Some of them I am glad to have. Lida Kindersley at the Cardozo Kindersley Workshop, holding a slate cut with the workshop's own name. Paul Kemp at the foot of the mill he keeps at Toft Monks. Good frames, made slowly, on a camera that asks the subject to wait for them. I could have made every one of them on the Leica in a fraction of the time, with the picture in my hand before I left the room.
That is the whole ledger. A handful of frames I like, one roll that vanished, a week of waiting for each visit, a lab bill, and a scan I could not trust. Set against a camera that does the same job before the subject has shifted in the chair, the film loses. Not on beauty. On everything else.
The register
So the register changes. The four systems become two. The Leica Q3 does the documentary work and now the portraits as well. The Fujifilm X-S20 carries the video, the behind-the-scenes coverage, the second angle. The Bronica SQ-A and the Intrepid 4x5 come off the working kit. I am not selling them in anger and I am not declaring film dead. I am saying they cannot be the spine of this particular archive, made on this timeline, by these hands, in these rooms.
Here is the part I got most wrong. I argued that film was how you give the subject the seriousness they deserve. I had the direction of the gift backwards. What the subject deserves is my whole attention pointed at them, and the film cameras kept turning my attention back onto myself - my focus, my meter, my dwindling frame count, my dark cloth.
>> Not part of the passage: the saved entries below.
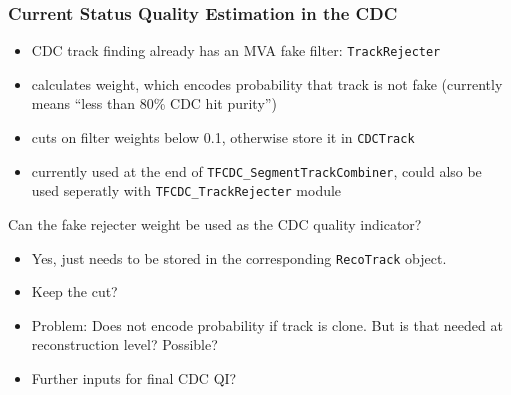 \documentclass[18pt]{beamer}
\begin{document}
\begin{frame}
  \frametitle{Current Status Quality Estimation in the CDC}
  \begin{itemize}
  \item CDC track finding already has an MVA fake filter: \texttt{TrackRejecter}
  \item calculates weight, which encodes probability that track is not fake (currently means ``less than 80\% CDC hit purity'')
  \item cuts on filter weights below 0.1, otherwise store it in \texttt{CDCTrack}
  \item currently used at the end of \texttt{TFCDC\_SegmentTrackCombiner}, could also be used seperatly with \texttt{TFCDC\_TrackRejecter} module
  \end{itemize}
  \begin{block}{Can the fake rejecter weight be used as the CDC quality indicator?}
    \begin{itemize}
    \item Yes, just needs to be stored in the corresponding \texttt{RecoTrack} object.
    \item Keep the cut?
    \item \textcolor{kit-red100}{Problem:} Does not encode probability if track is clone. But is that needed at reconstruction level? Possible?
    \item Further inputs for final CDC QI?
    \end{itemize}
  \end{block}

\end{frame}
\end{document}
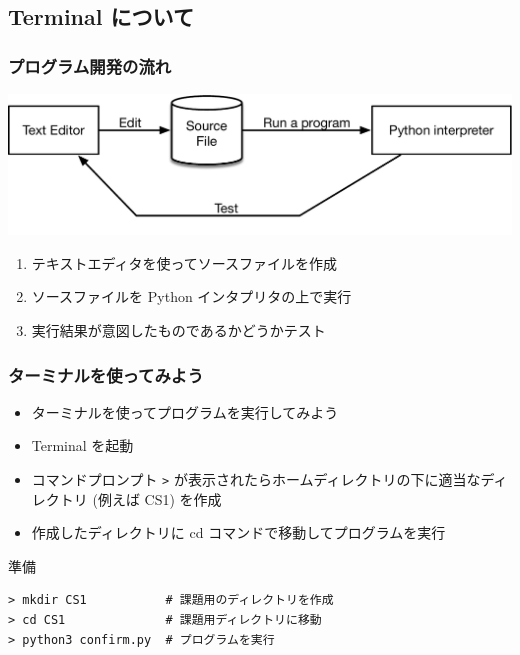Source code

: %
%
\subsection{Terminal について}
\begin{frame}[containsverbatim]
\frametitle{プログラム開発の流れ}
  \begin{center}
\includegraphics[scale=0.3]{./Figure/CS-figEditAndRun.pdf}
  \end{center}
  \begin{enumerate}
\item テキストエディタを使ってソースファイルを作成
\item ソースファイルを Python インタプリタの上で実行
\item 実行結果が意図したものであるかどうかテスト
  \end{enumerate}
\end{frame}
\begin{frame}[fragile]
\frametitle{ターミナルを使ってみよう}
  \begin{itemize}
\item ターミナルを使ってプログラムを実行してみよう
\item Terminal を起動
\item コマンドプロンプト \verb|>| が表示されたらホームディレクトリの下に適当なディレクトリ (例えば CS1) を作成
\item 作成したディレクトリに cd コマンドで移動してプログラムを実行
  \end{itemize}
  \begin{itembox}{準備}
\scriptsize
    \begin{verbatim}
> mkdir CS1           # 課題用のディレクトリを作成
> cd CS1              # 課題用ディレクトリに移動
> python3 confirm.py  # プログラムを実行
    \end{verbatim}
  \end{itembox}
\end{frame}
%
%
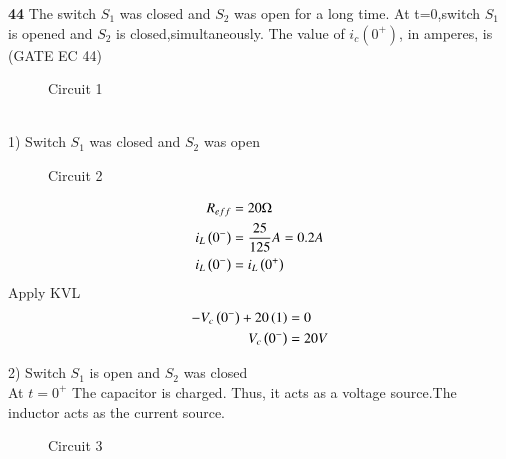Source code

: \documentclass[journal,12pt,twocolumn]{IEEEtran}
\begin{document}


\vspace{3cm}

\title{}
\author{EE23BTECH11047 - Deepakreddy P
}
\maketitle
\newpage
\bigskip

\noindent \textbf{44} \quad The switch $S_1$ was closed and $S_2$ was open for a long time. At t=0,switch $S_1$ is opened and $S_2$ is closed,simultaneously. The value of $i_c(0^{+})$, in amperes, is  \hfill (GATE EC 44)

\begin{figure}[ht]
  \centering
  \begin{adjustbox}{width=\columnwidth}
      
  \end{adjustbox}
  \caption{Circuit 1}
\end{figure}

\solution
\\
1) Switch $S_1$ was closed and $S_2$ was open 
\begin{figure}[ht]
  \centering
  \begin{adjustbox}{width=\columnwidth}
      
  \end{adjustbox}
  \caption{Circuit 2}
\end{figure}

\begin{align}
    R_{eff} &= 20 \Omega \\
    i_{L} \left(0^-\right) &= \frac{25}{125} A = 0.2A\\
    i_{L} \left(0^-\right) &= i_{L} \left(0^+\right)\\
\end{align}
Apply KVL 
\begin{align}
    -V_c \left(0^-\right) + 20 \left(1\right) &= 0\\
    V_c \left(0^-\right) &= 20V
\end{align}

\bigskip

2) Switch $S_1$ is open and $S_2$ was closed\\

At $t=0^{+}$ The capacitor is charged. Thus, it acts as a voltage source.The inductor acts as the current source.

\bigskip

\begin{figure}[ht]
  \centering
  \begin{adjustbox}{width=\columnwidth}
      
  \end{adjustbox}
  \caption{Circuit 3}
\end{figure}
\end{document}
The camera that disappears does not cheapen the portrait. It clears the room of everything that is not the person. Homer Sykes made his life's work on cameras that got out of the way of the people in front of them; the reverence was in his looking, not in his kit. I confused the ritual of the tool for respect for the subject. They are not the same thing, and when they pull against each other, the subject wins.
I may keep one film camera for the rare frame that genuinely earns it - a single sitting, planned, lit, with the time and the safety net to do it properly and a digital frame made alongside as insurance. That is a deliberate exception, not a working method. The working method is the camera that never makes an eighty-eight-year-old man hold a pose while I chase focus on dim glass.
If you are a documentary photographer being pulled toward the same romance, I am not here to talk you out of film. I am here to say the part the romance hides: the gear is not the reverence. The attention is. Buy the camera that lets you forget the camera, and spend everything you saved on getting in the room with the person while they are still here to photograph. That is the whole job. I learned it the expensive way, on a roll that came back blank.